Claro, tudo isso antes das declarações do camisa 12 na última semana.

A grande notícia dos últimos dias, com impactos dentro e fora de campo é, sem dúvida, a postura de Aaron Rodgers após ser diagnosticado com COVID-19. Além de deixar o time sem seu principal jogador por pelo menos 10 dias, o signal caller trouxe uma série de declarações que vai na contramão de tudo que o programa que apresentou meses antes representa.

Há um processo de desconstrução da figura do Aaron Rodgers profundamente estudioso. Ao alardear para quem quisesse ouvir uma série de inverdades no podcast de Pat McAfee, Rodgers aproveitou a plataforma que construiu meticulosamente ao longo dos anos para poluir as águas do discurso público. Escolha o argumento cientificamente destruído que quiser – alergia a um ingrediente nas vacinas, infertilidade causada pelos imunizantes, uso de ivermectina como tratamento contra a COVID-19, dentre tantos outros. Nenhum deles tem respaldo pela comunidade científica.

Mais do que isso, Rodgers tenta se apropriar dos dizeres de Martin Luther King para se opor à vacinação, uma falsa simetria afrontosa à memória e legado do vencedor do Prêmio Nobel da Paz. Jogando nas costas da “woke culture” a chuva de críticas que recebeu (e ainda está recebendo), Rodgers tira de si a responsabilidade pelo seus atos. Ao se declarar um “pensador crítico” – algo que suas declarações demonstram estar longe de ser, vide a ausência de respaldo do método científico -, Rodgers legitima e valida um discurso perigoso e há muito defasado.

Depois de dar a entender que se vacinou ao mencionar estar imunizado e que “respeita quem não se vacinou nos Packers”, Rodgers aproveita a plataforma de intelectualizado para, no bom e velho português, mentir no cenário público.

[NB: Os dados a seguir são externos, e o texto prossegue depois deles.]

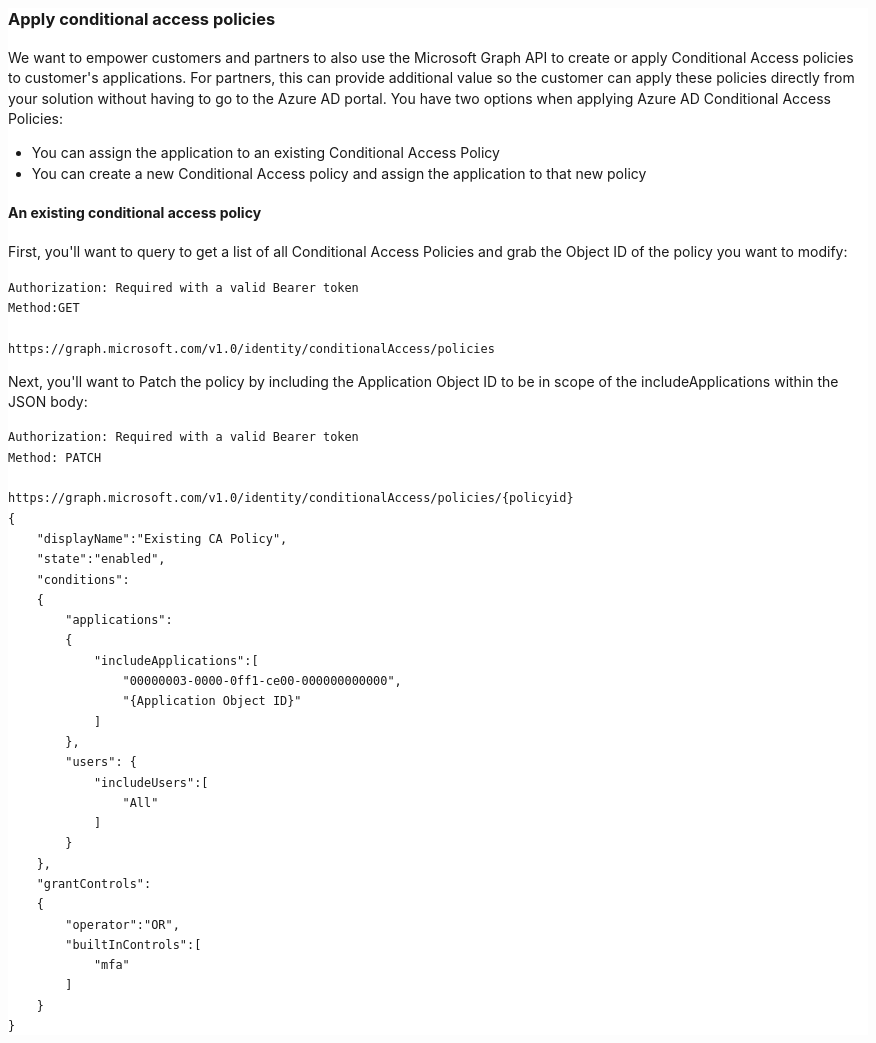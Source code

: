 ### Apply conditional access policies

We want to empower customers and partners to also use the Microsoft Graph API to create or apply Conditional Access policies to customer's applications. For partners, this can provide additional value so the customer can apply these policies directly from your solution without having to go to the Azure AD portal. You have two options when applying Azure AD Conditional Access Policies:

- You can assign the application to an existing Conditional Access Policy
- You can create a new Conditional Access policy and assign the application to that new policy

#### An existing conditional access policy

First, you'll want to query to get a list of all Conditional Access Policies and grab the Object ID of the policy you want to modify:

```https
Authorization: Required with a valid Bearer token
Method:GET

https://graph.microsoft.com/v1.0/identity/conditionalAccess/policies
```

Next, you'll want to Patch the policy by including the Application Object ID to be in scope of the includeApplications within the JSON body:

```https
Authorization: Required with a valid Bearer token
Method: PATCH

https://graph.microsoft.com/v1.0/identity/conditionalAccess/policies/{policyid}
{
    "displayName":"Existing CA Policy",
    "state":"enabled",
    "conditions": 
    {
        "applications": 
        {
            "includeApplications":[
                "00000003-0000-0ff1-ce00-000000000000", 
                "{Application Object ID}"
            ]
        },
        "users": {
            "includeUsers":[
                "All"
            ] 
        }
    },
    "grantControls": 
    {
        "operator":"OR",
        "builtInControls":[
            "mfa"
        ]
    }
}
```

Apresentador de um dos programas que goza do status de um santuário para fatos meses atrás, hoje lança uma cruzada contra eles. O quarterback tem uma gigantesca esfera de influência como um dos líderes da sua posição da NFL. Crianças, adolescentes, adultos, apaixonados por esportes ouvem um dos grandes quarterbacks, e, de alguma forma, assimilam seus argumentos, seja apoiando ou rechaçando suas bravatas. Se considerarmos ainda se tratar dos Estados Unidos, cujo movimento anti-vacinação é significativo, o discurso de Rodgers é ainda mais daninho. Não há como fugir da responsabilidade de ser um porta-voz para um grande público, e propagar falsas informações e boatos não-corroborados é usar sua plataforma não para o benefício geral da sociedade, mas para promover incerteza durante uma devastadora pandemia.

Aaron Rodgers e “Jeopardy!” era um casamento feliz. O atleta demonstrava amor pelo jogo, declarou seu carinho pelo falecido apresentador Alex Trebek e desfilou tranquilidade ao apresentar o programa por duas semanas. Entretanto, o relacionamento jamais se recuperará. Um programa pautado em fatos, com uma comunidade tão apaixonada por informações corretas, não poderá, de forma alguma, se reconciliar com o camisa 12.